Only one stretch of the records below should be repeated. It starts with the line containing "検索サーバーが semi-honest な攻撃者であることを仮定する．" and goes on through the line containing "曖昧化検索メカニズムはAliceのコンピュータで実行する．", exactly as written.

##### SUPPLIED DATA

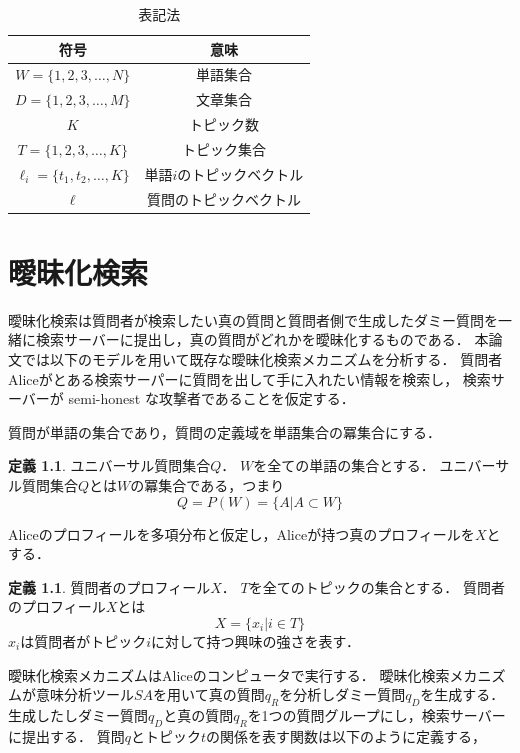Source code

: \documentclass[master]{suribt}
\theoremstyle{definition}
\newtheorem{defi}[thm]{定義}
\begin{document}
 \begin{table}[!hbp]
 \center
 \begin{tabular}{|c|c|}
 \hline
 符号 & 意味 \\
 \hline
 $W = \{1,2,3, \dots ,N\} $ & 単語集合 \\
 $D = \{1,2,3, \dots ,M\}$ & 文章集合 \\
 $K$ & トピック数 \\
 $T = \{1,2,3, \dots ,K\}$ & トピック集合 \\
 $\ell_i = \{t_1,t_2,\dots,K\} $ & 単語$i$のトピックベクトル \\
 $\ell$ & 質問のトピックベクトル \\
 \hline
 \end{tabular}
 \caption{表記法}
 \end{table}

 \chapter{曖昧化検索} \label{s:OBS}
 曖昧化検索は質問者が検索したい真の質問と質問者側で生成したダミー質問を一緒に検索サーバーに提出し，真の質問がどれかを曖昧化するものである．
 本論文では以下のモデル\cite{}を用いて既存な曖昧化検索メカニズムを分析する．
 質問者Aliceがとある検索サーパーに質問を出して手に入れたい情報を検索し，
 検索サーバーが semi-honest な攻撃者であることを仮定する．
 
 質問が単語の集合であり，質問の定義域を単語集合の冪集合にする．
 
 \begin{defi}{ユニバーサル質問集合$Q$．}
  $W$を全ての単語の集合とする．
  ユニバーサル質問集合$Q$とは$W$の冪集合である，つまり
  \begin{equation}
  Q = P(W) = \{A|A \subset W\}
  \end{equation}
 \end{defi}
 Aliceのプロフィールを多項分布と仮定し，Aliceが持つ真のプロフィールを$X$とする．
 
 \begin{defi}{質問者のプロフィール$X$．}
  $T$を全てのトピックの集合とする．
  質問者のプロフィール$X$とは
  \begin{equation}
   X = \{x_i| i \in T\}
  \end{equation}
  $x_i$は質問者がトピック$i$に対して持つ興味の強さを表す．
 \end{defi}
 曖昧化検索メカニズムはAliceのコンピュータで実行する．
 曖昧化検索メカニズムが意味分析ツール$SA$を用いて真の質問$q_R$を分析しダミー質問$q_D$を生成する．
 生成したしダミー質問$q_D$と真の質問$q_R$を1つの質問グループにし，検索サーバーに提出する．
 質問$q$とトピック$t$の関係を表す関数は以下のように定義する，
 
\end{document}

##########
##### SUPPLIED DATA

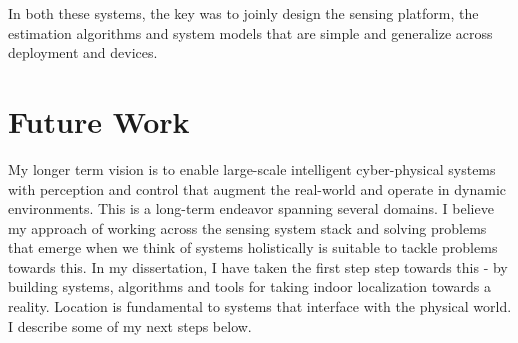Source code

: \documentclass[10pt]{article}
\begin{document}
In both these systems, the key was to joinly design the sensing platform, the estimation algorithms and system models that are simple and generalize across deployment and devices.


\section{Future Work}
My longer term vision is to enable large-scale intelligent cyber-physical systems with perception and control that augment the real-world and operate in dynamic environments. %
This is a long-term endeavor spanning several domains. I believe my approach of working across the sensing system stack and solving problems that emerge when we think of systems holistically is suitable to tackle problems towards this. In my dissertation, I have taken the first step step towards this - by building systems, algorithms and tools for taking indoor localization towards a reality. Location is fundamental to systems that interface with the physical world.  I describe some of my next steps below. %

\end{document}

##########

### RESULT FOR THIS TASK
 検索サーバーが semi-honest な攻撃者であることを仮定する．
 
 質問が単語の集合であり，質問の定義域を単語集合の冪集合にする．
 
 \begin{defi}{ユニバーサル質問集合$Q$．}
  $W$を全ての単語の集合とする．
  ユニバーサル質問集合$Q$とは$W$の冪集合である，つまり
  \begin{equation}
  Q = P(W) = \{A|A \subset W\}
  \end{equation}
 \end{defi}
 Aliceのプロフィールを多項分布と仮定し，Aliceが持つ真のプロフィールを$X$とする．
 
 \begin{defi}{質問者のプロフィール$X$．}
  $T$を全てのトピックの集合とする．
  質問者のプロフィール$X$とは
  \begin{equation}
   X = \{x_i| i \in T\}
  \end{equation}
  $x_i$は質問者がトピック$i$に対して持つ興味の強さを表す．
 \end{defi}
 曖昧化検索メカニズムはAliceのコンピュータで実行する．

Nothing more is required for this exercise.